===== SUPPLIED DATA
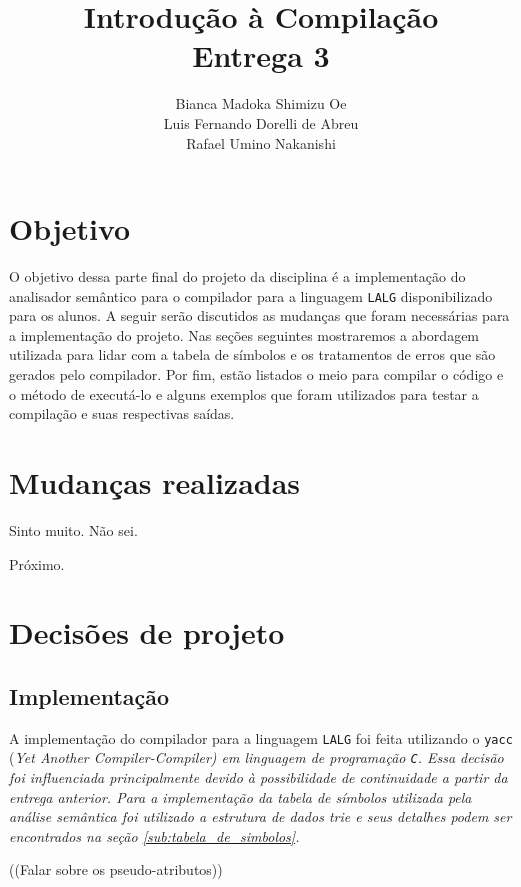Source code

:\documentclass{article}
\title{Introdução à Compilação\\Entrega 3}
\author{Bianca Madoka Shimizu Oe\\
		Luis Fernando Dorelli de Abreu\\
		Rafael Umino Nakanishi}
\date{}
\begin{document}
\maketitle

\section{Objetivo} %
\label{sec:objetivo}
	O objetivo dessa parte final do projeto da disciplina é a implementação do analisador semântico para o compilador para a linguagem \verb=LALG= disponibilizado para os alunos. A seguir serão discutidos as mudanças que foram necessárias para a implementação do projeto. Nas seções seguintes mostraremos a abordagem utilizada para lidar com a tabela de símbolos e os tratamentos de erros que são gerados pelo compilador. Por fim, estão listados o meio para compilar o código e o método de executá-lo e alguns exemplos que foram utilizados para testar a compilação e suas respectivas saídas.


\section{Mudanças realizadas} %
\label{sec:mudancas_realizadas}
	Sinto muito. Não sei.

	Próximo.

\section{Decisões de projeto} %
\label{sec:decisoes_de_projeto}
	\subsection{Implementação} %
	\label{ssub:implementacao}
		A implementação do compilador para a linguagem \verb=LALG= foi feita utilizando o \verb=yacc= (\em Yet Another Compiler-Compiler\normalfont) em linguagem de programação \verb=C=. Essa decisão foi influenciada principalmente devido à possibilidade de continuidade a partir da entrega anterior. Para a implementação da tabela de símbolos utilizada pela análise semântica foi utilizado a estrutura de dados \emph{trie} e seus detalhes podem ser encontrados na seção \ref{sub:tabela_de_simbolos}.

		((Falar sobre os pseudo-atributos))
	
\end{document}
==========
§ **THE PROBLEM**
Write every line above again exactly, but leave the pictures out.

§ **REPLY**
Source code

:\documentclass{article}
\title{Introdução à Compilação\\Entrega 3}
\author{Bianca Madoka Shimizu Oe\\
		Luis Fernando Dorelli de Abreu\\
		Rafael Umino Nakanishi}
\date{}
\begin{document}
\maketitle

\section{Objetivo} %
\label{sec:objetivo}
	O objetivo dessa parte final do projeto da disciplina é a implementação do analisador semântico para o compilador para a linguagem \verb=LALG= disponibilizado para os alunos. A seguir serão discutidos as mudanças que foram necessárias para a implementação do projeto. Nas seções seguintes mostraremos a abordagem utilizada para lidar com a tabela de símbolos e os tratamentos de erros que são gerados pelo compilador. Por fim, estão listados o meio para compilar o código e o método de executá-lo e alguns exemplos que foram utilizados para testar a compilação e suas respectivas saídas.


\section{Mudanças realizadas} %
\label{sec:mudancas_realizadas}
	Sinto muito. Não sei.

	Próximo.

\section{Decisões de projeto} %
\label{sec:decisoes_de_projeto}
	\subsection{Implementação} %
	\label{ssub:implementacao}
		A implementação do compilador para a linguagem \verb=LALG= foi feita utilizando o \verb=yacc= (\em Yet Another Compiler-Compiler\normalfont) em linguagem de programação \verb=C=. Essa decisão foi influenciada principalmente devido à possibilidade de continuidade a partir da entrega anterior. Para a implementação da tabela de símbolos utilizada pela análise semântica foi utilizado a estrutura de dados \emph{trie} e seus detalhes podem ser encontrados na seção \ref{sub:tabela_de_simbolos}.

		((Falar sobre os pseudo-atributos))
	
\end{document}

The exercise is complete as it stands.